• **Your goal**:
Restate word for word the lines of the material below, from the line with "Docker Compose Stack" to the line with "- ✅ Secrets template provided", both lines included, and no others.
*** Opening Source data ***
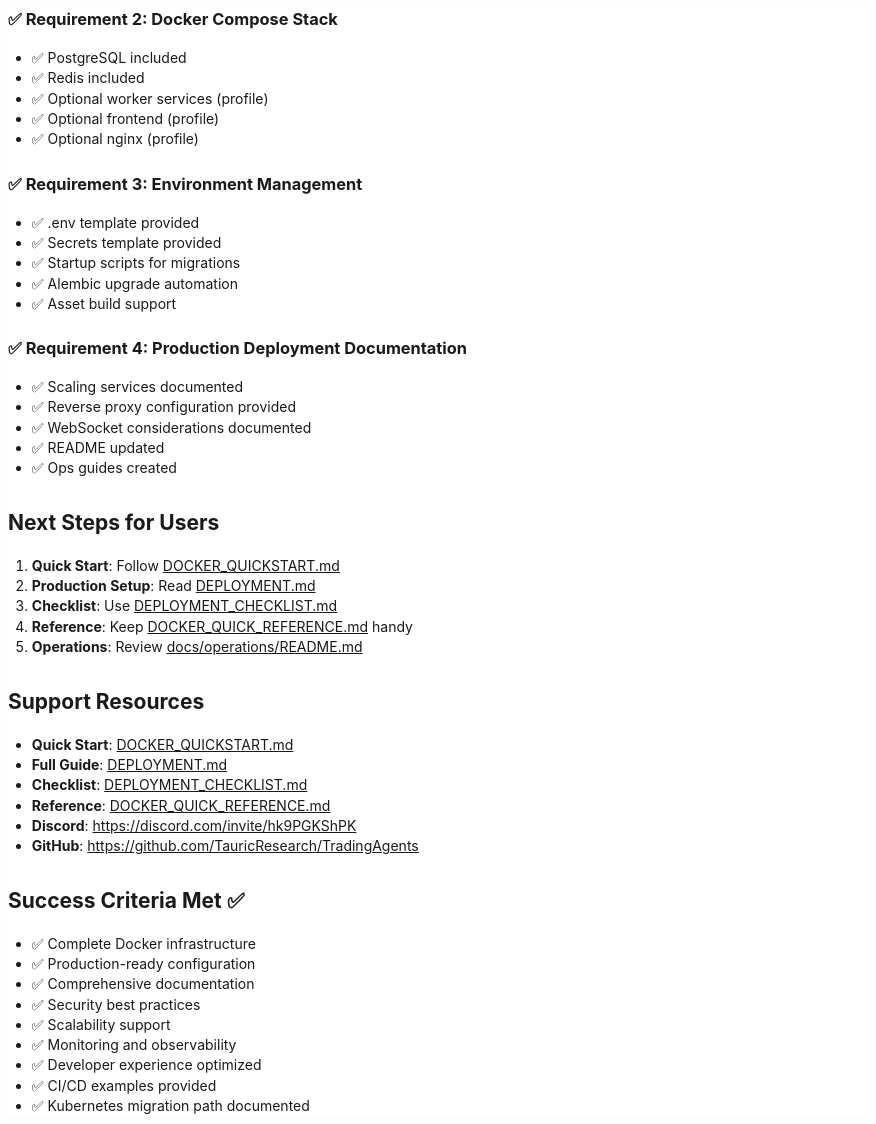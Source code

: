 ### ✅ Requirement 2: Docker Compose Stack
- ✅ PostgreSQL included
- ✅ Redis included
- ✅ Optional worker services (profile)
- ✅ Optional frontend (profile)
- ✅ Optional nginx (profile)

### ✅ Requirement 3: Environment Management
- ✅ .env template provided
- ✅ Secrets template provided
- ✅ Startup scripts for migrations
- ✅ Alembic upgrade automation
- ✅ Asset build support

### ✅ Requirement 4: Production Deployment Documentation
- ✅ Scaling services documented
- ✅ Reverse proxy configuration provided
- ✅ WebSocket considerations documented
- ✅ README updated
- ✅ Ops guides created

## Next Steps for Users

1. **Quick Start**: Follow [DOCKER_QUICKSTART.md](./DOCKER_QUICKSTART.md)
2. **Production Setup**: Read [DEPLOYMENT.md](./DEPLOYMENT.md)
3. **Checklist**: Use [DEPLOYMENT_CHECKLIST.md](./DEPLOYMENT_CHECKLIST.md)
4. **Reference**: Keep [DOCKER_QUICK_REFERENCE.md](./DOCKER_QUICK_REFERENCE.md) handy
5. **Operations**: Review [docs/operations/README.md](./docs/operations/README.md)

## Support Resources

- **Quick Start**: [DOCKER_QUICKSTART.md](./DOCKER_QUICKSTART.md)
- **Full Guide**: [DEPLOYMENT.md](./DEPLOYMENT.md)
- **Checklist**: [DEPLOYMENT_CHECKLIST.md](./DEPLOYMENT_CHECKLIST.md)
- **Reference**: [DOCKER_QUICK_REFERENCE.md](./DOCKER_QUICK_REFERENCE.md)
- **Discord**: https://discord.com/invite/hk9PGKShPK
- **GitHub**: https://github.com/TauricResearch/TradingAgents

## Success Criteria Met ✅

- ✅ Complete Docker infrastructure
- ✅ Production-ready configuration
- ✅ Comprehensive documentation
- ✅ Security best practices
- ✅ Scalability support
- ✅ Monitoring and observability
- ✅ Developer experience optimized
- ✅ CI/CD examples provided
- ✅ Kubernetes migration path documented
*** Closing Source data ***
*** Opening Source data ***
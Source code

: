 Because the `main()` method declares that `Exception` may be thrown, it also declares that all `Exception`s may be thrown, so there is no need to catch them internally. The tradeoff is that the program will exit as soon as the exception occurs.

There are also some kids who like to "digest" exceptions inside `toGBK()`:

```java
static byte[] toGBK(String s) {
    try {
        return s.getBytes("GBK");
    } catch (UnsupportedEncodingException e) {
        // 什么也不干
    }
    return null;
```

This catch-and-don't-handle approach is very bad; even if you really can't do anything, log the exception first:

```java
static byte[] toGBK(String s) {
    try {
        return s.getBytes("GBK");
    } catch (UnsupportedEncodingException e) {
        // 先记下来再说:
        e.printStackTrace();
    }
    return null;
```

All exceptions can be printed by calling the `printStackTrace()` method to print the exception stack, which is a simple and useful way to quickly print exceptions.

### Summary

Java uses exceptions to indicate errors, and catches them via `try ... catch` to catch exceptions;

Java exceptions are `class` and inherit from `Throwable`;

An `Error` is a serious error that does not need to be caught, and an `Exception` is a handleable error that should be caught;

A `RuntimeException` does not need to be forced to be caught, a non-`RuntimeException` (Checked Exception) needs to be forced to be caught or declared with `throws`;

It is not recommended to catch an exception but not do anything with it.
*** Closing Source data ***
• **Solution for this task**:
: ### ✅ Requirement 2: Docker Compose Stack
- ✅ PostgreSQL included
- ✅ Redis included
- ✅ Optional worker services (profile)
- ✅ Optional frontend (profile)
- ✅ Optional nginx (profile)

### ✅ Requirement 3: Environment Management
- ✅ .env template provided
- ✅ Secrets template provided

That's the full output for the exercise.